YOUR GOAL:
Extract all lines from the data beneath that include the word "item".

INFORMATION:

- - - -

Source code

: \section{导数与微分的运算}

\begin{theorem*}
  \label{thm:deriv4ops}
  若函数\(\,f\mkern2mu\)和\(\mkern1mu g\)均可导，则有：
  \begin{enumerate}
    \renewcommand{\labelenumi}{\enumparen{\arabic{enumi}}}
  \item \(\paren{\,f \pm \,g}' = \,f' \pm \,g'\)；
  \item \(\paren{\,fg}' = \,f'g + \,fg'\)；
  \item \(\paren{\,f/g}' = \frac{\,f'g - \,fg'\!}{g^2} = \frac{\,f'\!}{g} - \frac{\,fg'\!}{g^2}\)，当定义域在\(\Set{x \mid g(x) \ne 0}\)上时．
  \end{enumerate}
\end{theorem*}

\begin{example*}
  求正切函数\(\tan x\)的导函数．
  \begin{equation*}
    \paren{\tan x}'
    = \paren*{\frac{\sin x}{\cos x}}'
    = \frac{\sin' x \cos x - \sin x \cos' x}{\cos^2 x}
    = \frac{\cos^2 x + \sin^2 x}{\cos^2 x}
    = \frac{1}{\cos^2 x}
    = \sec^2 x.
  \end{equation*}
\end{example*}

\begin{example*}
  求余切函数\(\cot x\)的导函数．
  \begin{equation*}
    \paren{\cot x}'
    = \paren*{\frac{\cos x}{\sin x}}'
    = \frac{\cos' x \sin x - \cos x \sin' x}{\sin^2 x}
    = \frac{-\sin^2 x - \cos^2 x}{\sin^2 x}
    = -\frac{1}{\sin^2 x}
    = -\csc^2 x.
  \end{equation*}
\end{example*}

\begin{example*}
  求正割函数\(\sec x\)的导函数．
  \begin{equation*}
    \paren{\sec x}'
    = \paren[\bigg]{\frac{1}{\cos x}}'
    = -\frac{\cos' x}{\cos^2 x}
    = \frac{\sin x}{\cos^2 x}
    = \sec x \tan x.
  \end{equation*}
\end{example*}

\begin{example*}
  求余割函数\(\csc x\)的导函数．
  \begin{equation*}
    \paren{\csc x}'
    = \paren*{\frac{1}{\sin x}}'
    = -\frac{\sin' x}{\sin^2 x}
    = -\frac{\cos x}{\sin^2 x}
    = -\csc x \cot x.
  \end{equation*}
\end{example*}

- - - -

REPLY TO THE TASK:
  \item \(\paren{\,f \pm \,g}' = \,f' \pm \,g'\)；
  \item \(\paren{\,fg}' = \,f'g + \,fg'\)；
  \item \(\paren{\,f/g}' = \frac{\,f'g - \,fg'\!}{g^2} = \frac{\,f'\!}{g} - \frac{\,fg'\!}{g^2}\)，当定义域在\(\Set{x \mid g(x) \ne 0}\)上时．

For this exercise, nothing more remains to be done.